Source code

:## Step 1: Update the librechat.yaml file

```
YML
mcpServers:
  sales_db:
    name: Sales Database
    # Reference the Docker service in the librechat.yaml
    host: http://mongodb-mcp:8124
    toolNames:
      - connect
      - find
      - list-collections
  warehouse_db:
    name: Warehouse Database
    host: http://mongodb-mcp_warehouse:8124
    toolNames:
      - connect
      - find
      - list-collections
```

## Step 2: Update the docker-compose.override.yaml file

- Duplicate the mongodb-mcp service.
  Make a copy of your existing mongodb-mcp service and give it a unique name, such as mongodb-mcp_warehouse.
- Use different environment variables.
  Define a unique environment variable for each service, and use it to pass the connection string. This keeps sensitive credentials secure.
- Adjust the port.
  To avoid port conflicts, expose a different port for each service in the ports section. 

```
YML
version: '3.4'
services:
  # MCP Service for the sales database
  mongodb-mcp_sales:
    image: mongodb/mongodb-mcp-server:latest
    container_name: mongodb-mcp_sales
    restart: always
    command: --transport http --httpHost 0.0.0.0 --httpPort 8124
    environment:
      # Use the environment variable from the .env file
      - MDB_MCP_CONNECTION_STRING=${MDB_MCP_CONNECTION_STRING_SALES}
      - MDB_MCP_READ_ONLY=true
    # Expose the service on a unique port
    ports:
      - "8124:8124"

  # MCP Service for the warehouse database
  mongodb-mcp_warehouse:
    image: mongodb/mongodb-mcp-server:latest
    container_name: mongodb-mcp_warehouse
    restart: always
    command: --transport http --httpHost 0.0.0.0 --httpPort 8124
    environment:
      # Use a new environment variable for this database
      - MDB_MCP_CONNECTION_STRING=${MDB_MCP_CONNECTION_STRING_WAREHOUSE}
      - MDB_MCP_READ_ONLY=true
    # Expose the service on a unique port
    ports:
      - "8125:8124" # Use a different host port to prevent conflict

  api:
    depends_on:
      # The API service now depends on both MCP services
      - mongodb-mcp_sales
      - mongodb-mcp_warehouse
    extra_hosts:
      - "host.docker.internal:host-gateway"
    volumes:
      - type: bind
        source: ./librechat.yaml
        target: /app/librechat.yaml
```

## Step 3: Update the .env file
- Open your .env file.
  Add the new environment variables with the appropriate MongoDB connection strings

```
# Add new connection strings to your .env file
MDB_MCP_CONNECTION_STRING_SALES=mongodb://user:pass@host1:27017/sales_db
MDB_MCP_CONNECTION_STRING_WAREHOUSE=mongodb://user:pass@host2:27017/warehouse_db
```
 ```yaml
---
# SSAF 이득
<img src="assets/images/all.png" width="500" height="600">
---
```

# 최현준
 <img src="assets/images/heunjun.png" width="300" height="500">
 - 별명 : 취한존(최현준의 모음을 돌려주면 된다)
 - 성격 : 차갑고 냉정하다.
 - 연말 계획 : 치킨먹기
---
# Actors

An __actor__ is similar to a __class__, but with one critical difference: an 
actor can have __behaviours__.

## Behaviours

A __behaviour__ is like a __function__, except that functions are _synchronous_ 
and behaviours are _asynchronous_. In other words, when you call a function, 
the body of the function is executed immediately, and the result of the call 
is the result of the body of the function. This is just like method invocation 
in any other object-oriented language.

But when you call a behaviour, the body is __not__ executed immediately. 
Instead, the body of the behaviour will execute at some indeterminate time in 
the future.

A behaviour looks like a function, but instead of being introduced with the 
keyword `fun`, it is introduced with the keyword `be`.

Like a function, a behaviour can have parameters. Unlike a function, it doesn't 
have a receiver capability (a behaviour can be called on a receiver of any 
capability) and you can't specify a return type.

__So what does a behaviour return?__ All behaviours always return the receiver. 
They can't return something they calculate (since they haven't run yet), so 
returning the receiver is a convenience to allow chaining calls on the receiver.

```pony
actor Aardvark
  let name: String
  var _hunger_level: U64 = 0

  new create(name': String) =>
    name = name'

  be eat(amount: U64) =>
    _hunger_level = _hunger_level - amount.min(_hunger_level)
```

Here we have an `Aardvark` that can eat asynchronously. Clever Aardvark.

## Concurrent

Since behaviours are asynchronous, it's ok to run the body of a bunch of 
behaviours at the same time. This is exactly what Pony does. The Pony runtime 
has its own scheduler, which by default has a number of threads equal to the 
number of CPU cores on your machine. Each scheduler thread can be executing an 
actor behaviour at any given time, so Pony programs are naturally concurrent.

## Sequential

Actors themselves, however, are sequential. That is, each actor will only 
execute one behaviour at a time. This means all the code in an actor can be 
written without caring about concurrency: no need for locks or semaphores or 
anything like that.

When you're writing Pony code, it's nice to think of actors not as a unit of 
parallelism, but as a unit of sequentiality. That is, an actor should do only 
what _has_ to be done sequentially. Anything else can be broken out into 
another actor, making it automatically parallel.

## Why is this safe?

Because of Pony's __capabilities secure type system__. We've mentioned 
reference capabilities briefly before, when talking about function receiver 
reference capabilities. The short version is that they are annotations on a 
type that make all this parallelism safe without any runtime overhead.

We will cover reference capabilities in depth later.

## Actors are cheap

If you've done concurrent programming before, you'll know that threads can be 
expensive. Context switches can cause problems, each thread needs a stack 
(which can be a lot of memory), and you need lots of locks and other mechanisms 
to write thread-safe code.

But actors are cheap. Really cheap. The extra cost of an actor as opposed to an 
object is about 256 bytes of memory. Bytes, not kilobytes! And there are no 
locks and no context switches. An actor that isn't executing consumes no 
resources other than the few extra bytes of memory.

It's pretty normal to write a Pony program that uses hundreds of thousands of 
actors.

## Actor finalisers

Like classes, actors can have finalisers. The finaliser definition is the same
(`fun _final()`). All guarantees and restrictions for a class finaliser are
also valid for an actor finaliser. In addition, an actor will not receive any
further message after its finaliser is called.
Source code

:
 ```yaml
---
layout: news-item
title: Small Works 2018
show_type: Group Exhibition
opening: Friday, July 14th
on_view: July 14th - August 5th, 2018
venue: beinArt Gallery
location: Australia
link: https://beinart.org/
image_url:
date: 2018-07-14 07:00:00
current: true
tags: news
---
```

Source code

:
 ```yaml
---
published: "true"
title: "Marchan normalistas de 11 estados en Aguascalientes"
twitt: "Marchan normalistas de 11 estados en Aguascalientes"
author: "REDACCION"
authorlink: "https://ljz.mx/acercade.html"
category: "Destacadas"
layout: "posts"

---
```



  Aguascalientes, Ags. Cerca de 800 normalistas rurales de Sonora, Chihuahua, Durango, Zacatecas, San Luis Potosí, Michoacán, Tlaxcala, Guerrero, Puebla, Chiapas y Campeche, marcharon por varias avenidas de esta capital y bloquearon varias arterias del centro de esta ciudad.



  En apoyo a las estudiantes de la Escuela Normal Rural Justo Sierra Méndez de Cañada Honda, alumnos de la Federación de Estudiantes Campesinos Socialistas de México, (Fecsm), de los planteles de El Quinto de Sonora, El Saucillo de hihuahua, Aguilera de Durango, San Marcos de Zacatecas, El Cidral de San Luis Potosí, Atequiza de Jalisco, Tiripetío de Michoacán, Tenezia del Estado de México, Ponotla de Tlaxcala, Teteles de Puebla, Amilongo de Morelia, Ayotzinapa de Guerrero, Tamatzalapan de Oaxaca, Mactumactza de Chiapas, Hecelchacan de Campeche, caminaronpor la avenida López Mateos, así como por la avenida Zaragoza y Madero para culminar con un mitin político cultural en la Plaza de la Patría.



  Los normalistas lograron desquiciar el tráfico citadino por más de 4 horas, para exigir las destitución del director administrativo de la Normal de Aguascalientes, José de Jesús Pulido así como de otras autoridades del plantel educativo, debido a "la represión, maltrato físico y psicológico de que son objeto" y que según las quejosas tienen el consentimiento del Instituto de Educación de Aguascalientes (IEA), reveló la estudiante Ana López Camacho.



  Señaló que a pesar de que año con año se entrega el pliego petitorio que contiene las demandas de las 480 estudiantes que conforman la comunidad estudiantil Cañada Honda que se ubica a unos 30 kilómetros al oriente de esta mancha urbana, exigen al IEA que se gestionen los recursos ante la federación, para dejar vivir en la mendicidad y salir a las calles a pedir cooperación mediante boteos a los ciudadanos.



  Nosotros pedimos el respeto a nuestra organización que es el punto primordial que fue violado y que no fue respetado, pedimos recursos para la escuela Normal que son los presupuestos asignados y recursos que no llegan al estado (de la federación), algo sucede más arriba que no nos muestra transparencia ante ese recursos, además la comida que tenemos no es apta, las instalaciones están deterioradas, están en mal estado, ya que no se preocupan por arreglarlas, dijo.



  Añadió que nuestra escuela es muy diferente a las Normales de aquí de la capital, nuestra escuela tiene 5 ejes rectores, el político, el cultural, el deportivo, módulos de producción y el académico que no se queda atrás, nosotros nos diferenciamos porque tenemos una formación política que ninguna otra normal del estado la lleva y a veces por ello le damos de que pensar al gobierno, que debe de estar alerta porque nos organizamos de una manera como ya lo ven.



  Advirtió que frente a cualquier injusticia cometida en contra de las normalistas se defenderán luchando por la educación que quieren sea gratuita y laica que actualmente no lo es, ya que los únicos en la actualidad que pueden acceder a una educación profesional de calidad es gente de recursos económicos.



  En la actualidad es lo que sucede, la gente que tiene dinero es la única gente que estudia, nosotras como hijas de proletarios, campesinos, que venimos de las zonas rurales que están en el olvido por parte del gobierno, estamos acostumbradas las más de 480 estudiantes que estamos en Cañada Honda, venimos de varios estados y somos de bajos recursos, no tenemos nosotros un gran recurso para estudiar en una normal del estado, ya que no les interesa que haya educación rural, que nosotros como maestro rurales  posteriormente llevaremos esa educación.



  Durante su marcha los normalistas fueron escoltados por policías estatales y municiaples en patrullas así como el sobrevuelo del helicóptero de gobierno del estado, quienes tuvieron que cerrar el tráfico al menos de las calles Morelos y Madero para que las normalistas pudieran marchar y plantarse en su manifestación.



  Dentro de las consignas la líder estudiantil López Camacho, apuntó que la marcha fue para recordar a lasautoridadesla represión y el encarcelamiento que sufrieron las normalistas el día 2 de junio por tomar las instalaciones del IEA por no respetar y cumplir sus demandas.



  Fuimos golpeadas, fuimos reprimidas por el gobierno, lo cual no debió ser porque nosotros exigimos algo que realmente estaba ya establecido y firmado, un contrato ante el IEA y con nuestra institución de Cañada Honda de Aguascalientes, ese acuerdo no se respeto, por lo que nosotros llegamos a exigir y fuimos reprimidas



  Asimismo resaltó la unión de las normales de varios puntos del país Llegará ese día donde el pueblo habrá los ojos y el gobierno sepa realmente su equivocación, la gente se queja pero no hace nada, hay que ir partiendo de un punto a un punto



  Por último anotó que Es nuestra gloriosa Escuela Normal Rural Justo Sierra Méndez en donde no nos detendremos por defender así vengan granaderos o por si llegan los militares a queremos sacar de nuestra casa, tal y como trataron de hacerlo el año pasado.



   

=== Task item ===
Beginning at the first line above, repeat exactly until the line containing "- Duplicate the mongodb-mcp service.", which is included.

=== Output of the task ===
Source code

:## Step 1: Update the librechat.yaml file

```
YML
mcpServers:
  sales_db:
    name: Sales Database
    # Reference the Docker service in the librechat.yaml
    host: http://mongodb-mcp:8124
    toolNames:
      - connect
      - find
      - list-collections
  warehouse_db:
    name: Warehouse Database
    host: http://mongodb-mcp_warehouse:8124
    toolNames:
      - connect
      - find
      - list-collections
```

## Step 2: Update the docker-compose.override.yaml file

- Duplicate the mongodb-mcp service.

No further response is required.